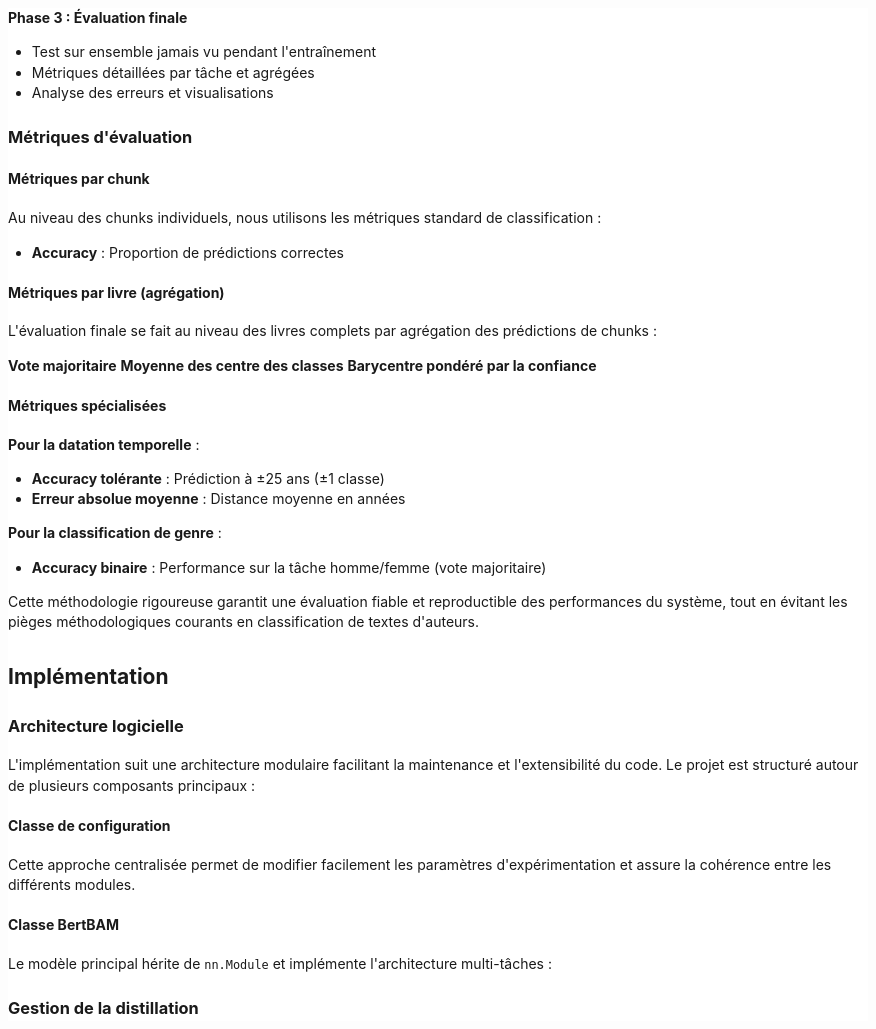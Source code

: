 **Phase 3 : Évaluation finale**
- Test sur ensemble jamais vu pendant l'entraînement
- Métriques détaillées par tâche et agrégées
- Analyse des erreurs et visualisations

### Métriques d'évaluation

#### Métriques par chunk

Au niveau des chunks individuels, nous utilisons les métriques standard de classification :

- **Accuracy** : Proportion de prédictions correctes

#### Métriques par livre (agrégation)

L'évaluation finale se fait au niveau des livres complets par agrégation des prédictions de chunks :

**Vote majoritaire** 
**Moyenne des centre des classes** 
**Barycentre pondéré par la confiance**

#### Métriques spécialisées

**Pour la datation temporelle** :
- **Accuracy tolérante** : Prédiction à ±25 ans (±1 classe)
- **Erreur absolue moyenne** : Distance moyenne en années

**Pour la classification de genre** :
- **Accuracy binaire** : Performance sur la tâche homme/femme (vote majoritaire)

Cette méthodologie rigoureuse garantit une évaluation fiable et reproductible des performances du système, tout en évitant les pièges méthodologiques courants en classification de textes d'auteurs.


## Implémentation

### Architecture logicielle

L'implémentation suit une architecture modulaire facilitant la maintenance et l'extensibilité du code. Le projet est structuré autour de plusieurs composants principaux :

#### Classe de configuration



Cette approche centralisée permet de modifier facilement les paramètres d'expérimentation et assure la cohérence entre les différents modules.

#### Classe BertBAM

Le modèle principal hérite de `nn.Module` et implémente l'architecture multi-tâches :




### Gestion de la distillation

__TASK STATEMENT__. Lines from the one containing "### Métriques d'évaluation" through the final line of the material should be set down exactly, and no other lines.

__RESPONSE AREA__.
### Métriques d'évaluation

#### Métriques par chunk

Au niveau des chunks individuels, nous utilisons les métriques standard de classification :

- **Accuracy** : Proportion de prédictions correctes

#### Métriques par livre (agrégation)

L'évaluation finale se fait au niveau des livres complets par agrégation des prédictions de chunks :

**Vote majoritaire** 
**Moyenne des centre des classes** 
**Barycentre pondéré par la confiance**

#### Métriques spécialisées

**Pour la datation temporelle** :
- **Accuracy tolérante** : Prédiction à ±25 ans (±1 classe)
- **Erreur absolue moyenne** : Distance moyenne en années

**Pour la classification de genre** :
- **Accuracy binaire** : Performance sur la tâche homme/femme (vote majoritaire)

Cette méthodologie rigoureuse garantit une évaluation fiable et reproductible des performances du système, tout en évitant les pièges méthodologiques courants en classification de textes d'auteurs.


## Implémentation

### Architecture logicielle

L'implémentation suit une architecture modulaire facilitant la maintenance et l'extensibilité du code. Le projet est structuré autour de plusieurs composants principaux :

#### Classe de configuration



Cette approche centralisée permet de modifier facilement les paramètres d'expérimentation et assure la cohérence entre les différents modules.

#### Classe BertBAM

Le modèle principal hérite de `nn.Module` et implémente l'architecture multi-tâches :




### Gestion de la distillation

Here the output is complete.